Shaping the MOFs: Template-directed synthesis of hierarchical MOFs

In addition to the molecular bottom-up methodology, the template-directed assembly approach for the creation of hierarchical MOF structures has received extensive attention. Although some approaches have shown that morphological control can be achieved through dilution of precursors,35 the development of template-directed synthesis to build hierarchical MOFs provides a more tunable path for a range of applications. In 2008, pioneering work was reported by Qiu and coworkers, in which they applied a surfactant-templated strategy to afford hierarchical porosity-adjustable micro- and mesoporous MOFs by using [Cu3(btc)2(H2O)3] (HKUST-1), in which btc is benzenetricarboxylate.36 A series of hierarchical porous MOF structures were prepared under solvothermal conditions with copper(II) solutions and benzene-1,3,5-tricarboxylate precursors in the presence of cetyltrimethylammonium bromide (CTAB) as a structure-directing agent.
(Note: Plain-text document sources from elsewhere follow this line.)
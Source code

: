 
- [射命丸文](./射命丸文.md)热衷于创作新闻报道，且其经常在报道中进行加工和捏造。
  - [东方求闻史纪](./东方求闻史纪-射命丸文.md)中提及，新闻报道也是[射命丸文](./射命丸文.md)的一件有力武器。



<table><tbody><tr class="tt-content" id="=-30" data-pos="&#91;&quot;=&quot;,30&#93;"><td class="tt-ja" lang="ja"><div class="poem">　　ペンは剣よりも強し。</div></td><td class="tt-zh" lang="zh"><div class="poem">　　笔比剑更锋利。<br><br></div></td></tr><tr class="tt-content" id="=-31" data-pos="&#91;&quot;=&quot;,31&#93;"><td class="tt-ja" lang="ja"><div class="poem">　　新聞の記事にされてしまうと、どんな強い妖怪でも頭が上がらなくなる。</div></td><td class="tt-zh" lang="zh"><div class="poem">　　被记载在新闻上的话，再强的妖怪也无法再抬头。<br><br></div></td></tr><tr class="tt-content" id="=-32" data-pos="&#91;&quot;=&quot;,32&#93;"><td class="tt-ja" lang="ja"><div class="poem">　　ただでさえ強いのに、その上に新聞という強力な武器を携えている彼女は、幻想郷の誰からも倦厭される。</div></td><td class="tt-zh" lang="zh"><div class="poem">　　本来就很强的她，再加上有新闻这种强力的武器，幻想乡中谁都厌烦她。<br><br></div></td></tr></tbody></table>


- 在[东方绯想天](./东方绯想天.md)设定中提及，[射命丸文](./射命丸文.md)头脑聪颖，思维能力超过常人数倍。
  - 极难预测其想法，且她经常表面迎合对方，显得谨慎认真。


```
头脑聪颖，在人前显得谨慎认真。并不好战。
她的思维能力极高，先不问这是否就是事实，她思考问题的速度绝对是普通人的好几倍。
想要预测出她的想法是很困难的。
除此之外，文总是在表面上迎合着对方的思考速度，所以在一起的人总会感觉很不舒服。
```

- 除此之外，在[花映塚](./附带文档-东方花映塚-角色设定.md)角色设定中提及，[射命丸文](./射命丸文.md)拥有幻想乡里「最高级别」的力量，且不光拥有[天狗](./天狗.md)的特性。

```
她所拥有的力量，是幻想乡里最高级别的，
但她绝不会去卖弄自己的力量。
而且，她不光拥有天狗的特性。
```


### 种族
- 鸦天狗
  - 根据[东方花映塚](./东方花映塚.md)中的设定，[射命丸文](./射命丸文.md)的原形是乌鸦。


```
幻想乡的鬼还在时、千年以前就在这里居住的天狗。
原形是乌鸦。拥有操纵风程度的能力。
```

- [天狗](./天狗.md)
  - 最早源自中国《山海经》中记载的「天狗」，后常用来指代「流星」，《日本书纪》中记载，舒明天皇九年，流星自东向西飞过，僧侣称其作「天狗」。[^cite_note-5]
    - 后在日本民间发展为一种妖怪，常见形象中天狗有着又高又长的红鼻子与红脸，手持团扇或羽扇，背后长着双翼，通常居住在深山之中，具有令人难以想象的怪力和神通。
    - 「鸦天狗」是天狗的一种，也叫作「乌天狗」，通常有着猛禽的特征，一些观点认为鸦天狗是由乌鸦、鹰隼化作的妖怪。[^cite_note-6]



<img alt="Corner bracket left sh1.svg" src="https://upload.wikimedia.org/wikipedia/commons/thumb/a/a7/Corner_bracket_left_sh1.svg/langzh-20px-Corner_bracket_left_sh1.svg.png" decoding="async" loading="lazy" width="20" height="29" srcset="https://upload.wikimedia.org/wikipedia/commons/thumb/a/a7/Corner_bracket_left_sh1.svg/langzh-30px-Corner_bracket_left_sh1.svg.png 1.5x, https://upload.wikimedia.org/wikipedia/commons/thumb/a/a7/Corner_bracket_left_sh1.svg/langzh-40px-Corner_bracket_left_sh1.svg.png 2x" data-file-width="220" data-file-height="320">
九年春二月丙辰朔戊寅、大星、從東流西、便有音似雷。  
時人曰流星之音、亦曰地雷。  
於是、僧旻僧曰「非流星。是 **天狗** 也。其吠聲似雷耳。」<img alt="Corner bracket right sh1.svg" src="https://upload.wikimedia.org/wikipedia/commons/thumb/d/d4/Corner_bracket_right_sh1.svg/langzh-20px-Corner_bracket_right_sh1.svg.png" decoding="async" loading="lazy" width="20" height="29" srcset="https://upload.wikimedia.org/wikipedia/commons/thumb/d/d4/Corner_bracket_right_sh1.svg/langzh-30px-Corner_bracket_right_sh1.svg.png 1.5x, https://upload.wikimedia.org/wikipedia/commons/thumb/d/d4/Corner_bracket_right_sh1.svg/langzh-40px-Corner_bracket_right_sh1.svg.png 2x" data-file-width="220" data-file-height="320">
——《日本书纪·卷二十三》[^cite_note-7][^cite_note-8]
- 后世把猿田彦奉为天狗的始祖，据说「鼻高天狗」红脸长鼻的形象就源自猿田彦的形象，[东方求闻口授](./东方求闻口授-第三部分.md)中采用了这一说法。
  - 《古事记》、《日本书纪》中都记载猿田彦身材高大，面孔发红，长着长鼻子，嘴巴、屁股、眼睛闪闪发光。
N2 adsorption–desorption isotherms, small- and wide-angle XRD, and transmission electron microscopy (TEM) images showed that mesopores up to 30 nm in size were generated from microporous MOFs by tuning the amounts of CTAB. By a similar strategy, MOF nanospheres with long-range ordered mesopores were synthesized in binary solvent systems of ionic liquids and supercritical CO2.37

Our group demonstrated a cooperative templating effect by choosing CTAB as a structure-directing agent and citric acid (CA) as a chelating reagent, which enabled the rational adjustment of the interaction between MOF precursors and surfactant molecules (Figure 5).38 Structural analysis based on powder XRD, TEM, and N2 adsorption–desorption isotherms indicates that mesopores are created in MOFs in which the optimal ratio of CTAB/CA is 2.3. This cooperative template-directed assembly strategy shows a possible synthetic route that one can adopt to build hierarchical frameworks with controllable mesoporosity.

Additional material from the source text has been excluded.